------ Exercise data
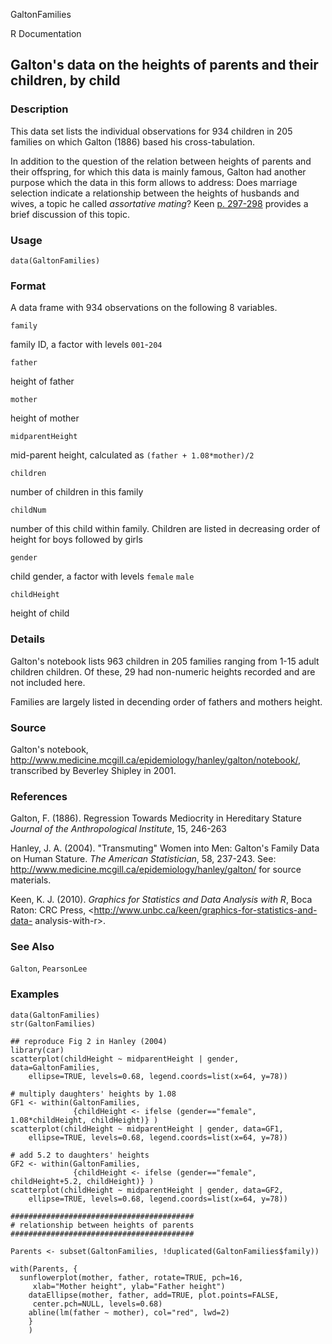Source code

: GaltonFamilies

R Documentation

##  Galton's data on the heights of parents and their children, by child

### Description

This data set lists the individual observations for 934 children in 205
families on which Galton (1886) based his cross-tabulation.

In addition to the question of the relation between heights of parents and
their offspring, for which this data is mainly famous, Galton had another
purpose which the data in this form allows to address: Does marriage selection
indicate a relationship between the heights of husbands and wives, a topic he
called _assortative mating_? Keen [p. 297-298](2010) provides a brief
discussion of this topic.

### Usage

    data(GaltonFamilies)

### Format

A data frame with 934 observations on the following 8 variables.

`family`

family ID, a factor with levels `001`-`204`

`father`

height of father

`mother`

height of mother

`midparentHeight`

mid-parent height, calculated as `(father + 1.08*mother)/2`

`children`

number of children in this family

`childNum`

number of this child within family. Children are listed in decreasing order of
height for boys followed by girls

`gender`

child gender, a factor with levels `female` `male`

`childHeight`

height of child

### Details

Galton's notebook lists 963 children in 205 families ranging from 1-15 adult
children children. Of these, 29 had non-numeric heights recorded and are not
included here.

Families are largely listed in decending order of fathers and mothers height.

### Source

Galton's notebook,
<http://www.medicine.mcgill.ca/epidemiology/hanley/galton/notebook/>,
transcribed by Beverley Shipley in 2001.

### References

Galton, F. (1886). Regression Towards Mediocrity in Hereditary Stature
_Journal of the Anthropological Institute_, 15, 246-263

Hanley, J. A. (2004). "Transmuting" Women into Men: Galton's Family Data on
Human Stature. _The American Statistician_, 58, 237-243. See:
<http://www.medicine.mcgill.ca/epidemiology/hanley/galton/> for source
materials.

Keen, K. J. (2010). _Graphics for Statistics and Data Analysis with R_, Boca
Raton: CRC Press, <http://www.unbc.ca/keen/graphics-for-statistics-and-data-
analysis-with-r>.

### See Also

`Galton`, `PearsonLee`

### Examples

    
    data(GaltonFamilies)
    str(GaltonFamilies)
    
    ## reproduce Fig 2 in Hanley (2004)
    library(car)
    scatterplot(childHeight ~ midparentHeight | gender, data=GaltonFamilies, 
        ellipse=TRUE, levels=0.68, legend.coords=list(x=64, y=78))
    
    # multiply daughters' heights by 1.08
    GF1 <- within(GaltonFamilies, 
                  {childHeight <- ifelse (gender=="female", 1.08*childHeight, childHeight)} )
    scatterplot(childHeight ~ midparentHeight | gender, data=GF1, 
        ellipse=TRUE, levels=0.68, legend.coords=list(x=64, y=78))
    
    # add 5.2 to daughters' heights 
    GF2 <- within(GaltonFamilies, 
                  {childHeight <- ifelse (gender=="female", childHeight+5.2, childHeight)} )
    scatterplot(childHeight ~ midparentHeight | gender, data=GF2, 
        ellipse=TRUE, levels=0.68, legend.coords=list(x=64, y=78))
    
    #########################################
    # relationship between heights of parents
    #########################################
    
    Parents <- subset(GaltonFamilies, !duplicated(GaltonFamilies$family))
    
    with(Parents, {
      sunflowerplot(mother, father, rotate=TRUE, pch=16, 
         xlab="Mother height", ylab="Father height")
    	dataEllipse(mother, father, add=TRUE, plot.points=FALSE, 
         center.pch=NULL, levels=0.68)
    	abline(lm(father ~ mother), col="red", lwd=2)
    	}
    	)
------------
Retype the entries exactly, skipping every picture.

**Exercise solution:**
Source code

: GaltonFamilies

R Documentation

##  Galton's data on the heights of parents and their children, by child

### Description

This data set lists the individual observations for 934 children in 205
families on which Galton (1886) based his cross-tabulation.

In addition to the question of the relation between heights of parents and
their offspring, for which this data is mainly famous, Galton had another
purpose which the data in this form allows to address: Does marriage selection
indicate a relationship between the heights of husbands and wives, a topic he
called _assortative mating_? Keen [p. 297-298](2010) provides a brief
discussion of this topic.

### Usage

    data(GaltonFamilies)

### Format

A data frame with 934 observations on the following 8 variables.

`family`

family ID, a factor with levels `001`-`204`

`father`

height of father

`mother`

height of mother

`midparentHeight`

mid-parent height, calculated as `(father + 1.08*mother)/2`

`children`

number of children in this family

`childNum`

number of this child within family. Children are listed in decreasing order of
height for boys followed by girls

`gender`

child gender, a factor with levels `female` `male`

`childHeight`

height of child

### Details

Galton's notebook lists 963 children in 205 families ranging from 1-15 adult
children children. Of these, 29 had non-numeric heights recorded and are not
included here.

Families are largely listed in decending order of fathers and mothers height.

### Source

Galton's notebook,
<http://www.medicine.mcgill.ca/epidemiology/hanley/galton/notebook/>,
transcribed by Beverley Shipley in 2001.

### References

Galton, F. (1886). Regression Towards Mediocrity in Hereditary Stature
_Journal of the Anthropological Institute_, 15, 246-263

Hanley, J. A. (2004). "Transmuting" Women into Men: Galton's Family Data on
Human Stature. _The American Statistician_, 58, 237-243. See:
<http://www.medicine.mcgill.ca/epidemiology/hanley/galton/> for source
materials.

Keen, K. J. (2010). _Graphics for Statistics and Data Analysis with R_, Boca
Raton: CRC Press, <http://www.unbc.ca/keen/graphics-for-statistics-and-data-
analysis-with-r>.

### See Also

`Galton`, `PearsonLee`

### Examples

    
    data(GaltonFamilies)
    str(GaltonFamilies)
    
    ## reproduce Fig 2 in Hanley (2004)
    library(car)
    scatterplot(childHeight ~ midparentHeight | gender, data=GaltonFamilies, 
        ellipse=TRUE, levels=0.68, legend.coords=list(x=64, y=78))
    
    # multiply daughters' heights by 1.08
    GF1 <- within(GaltonFamilies, 
                  {childHeight <- ifelse (gender=="female", 1.08*childHeight, childHeight)} )
    scatterplot(childHeight ~ midparentHeight | gender, data=GF1, 
        ellipse=TRUE, levels=0.68, legend.coords=list(x=64, y=78))
    
    # add 5.2 to daughters' heights 
    GF2 <- within(GaltonFamilies, 
                  {childHeight <- ifelse (gender=="female", childHeight+5.2, childHeight)} )
    scatterplot(childHeight ~ midparentHeight | gender, data=GF2, 
        ellipse=TRUE, levels=0.68, legend.coords=list(x=64, y=78))
    
    #########################################
    # relationship between heights of parents
    #########################################
    
    Parents <- subset(GaltonFamilies, !duplicated(GaltonFamilies$family))
    
    with(Parents, {
      sunflowerplot(mother, father, rotate=TRUE, pch=16, 
         xlab="Mother height", ylab="Father height")
    	dataEllipse(mother, father, add=TRUE, plot.points=FALSE, 
         center.pch=NULL, levels=0.68)
    	abline(lm(father ~ mother), col="red", lwd=2)
    	}
    	)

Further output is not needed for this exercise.